WHAT YOU ARE ASKED TO DO: Write each line below back out exactly, omitting its pictures.
==================================================
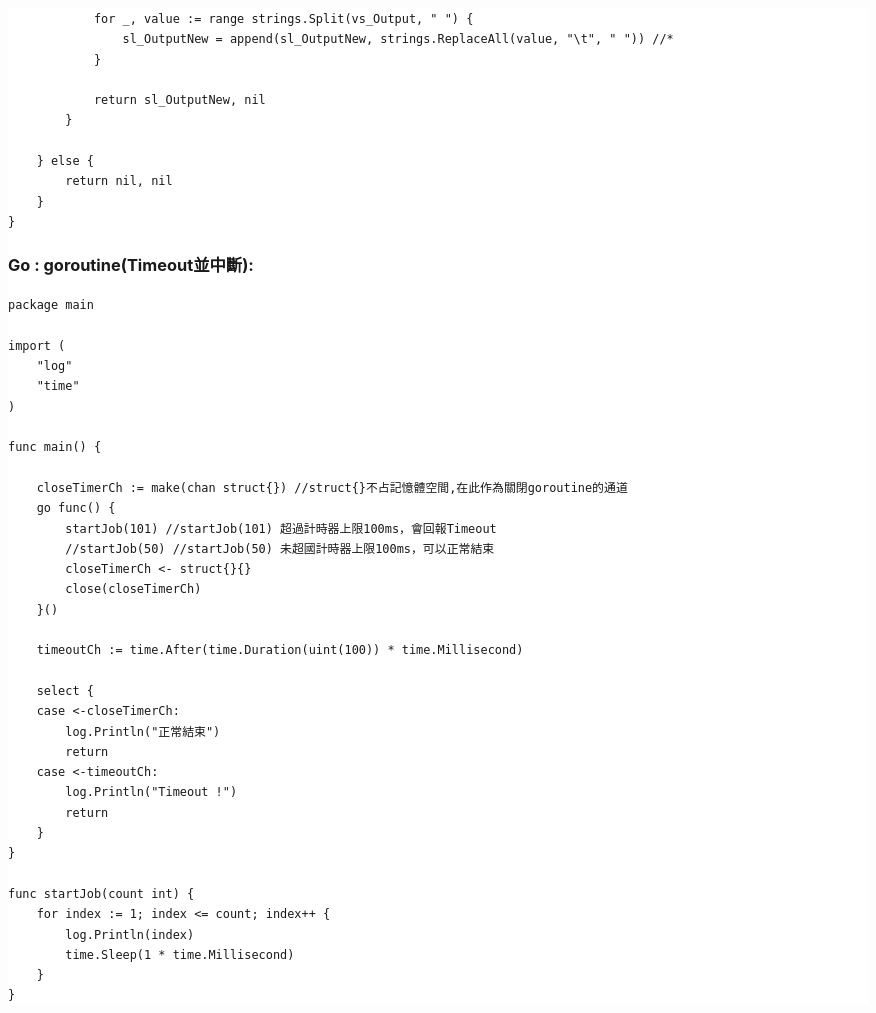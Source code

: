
 ```go=
			for _, value := range strings.Split(vs_Output, " ") {
				sl_OutputNew = append(sl_OutputNew, strings.ReplaceAll(value, "\t", " ")) //*
			}

			return sl_OutputNew, nil
		}

	} else {
		return nil, nil
	}
}

```

### Go : goroutine(Timeout並中斷):
```go=
package main

import (
	"log"
	"time"
)

func main() {

	closeTimerCh := make(chan struct{}) //struct{}不占記憶體空間,在此作為關閉goroutine的通道
	go func() {
		startJob(101) //startJob(101) 超過計時器上限100ms，會回報Timeout
		//startJob(50) //startJob(50) 未超國計時器上限100ms，可以正常結束
		closeTimerCh <- struct{}{}
		close(closeTimerCh)
	}()
	
	timeoutCh := time.After(time.Duration(uint(100)) * time.Millisecond)

	select {
	case <-closeTimerCh:
		log.Println("正常結束")
		return
	case <-timeoutCh:
		log.Println("Timeout !")
		return
	}
}

func startJob(count int) {
	for index := 1; index <= count; index++ {
		log.Println(index)
		time.Sleep(1 * time.Millisecond)
	}
}
```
==================================================
RESPONSE TO THE EXERCISE:
Source code

:
 ```go=
			for _, value := range strings.Split(vs_Output, " ") {
				sl_OutputNew = append(sl_OutputNew, strings.ReplaceAll(value, "\t", " ")) //*
			}

			return sl_OutputNew, nil
		}

	} else {
		return nil, nil
	}
}

```

### Go : goroutine(Timeout並中斷):
```go=
package main

import (
	"log"
	"time"
)

func main() {

	closeTimerCh := make(chan struct{}) //struct{}不占記憶體空間,在此作為關閉goroutine的通道
	go func() {
		startJob(101) //startJob(101) 超過計時器上限100ms，會回報Timeout
		//startJob(50) //startJob(50) 未超國計時器上限100ms，可以正常結束
		closeTimerCh <- struct{}{}
		close(closeTimerCh)
	}()
	
	timeoutCh := time.After(time.Duration(uint(100)) * time.Millisecond)

	select {
	case <-closeTimerCh:
		log.Println("正常結束")
		return
	case <-timeoutCh:
		log.Println("Timeout !")
		return
	}
}

func startJob(count int) {
	for index := 1; index <= count; index++ {
		log.Println(index)
		time.Sleep(1 * time.Millisecond)
	}
}
```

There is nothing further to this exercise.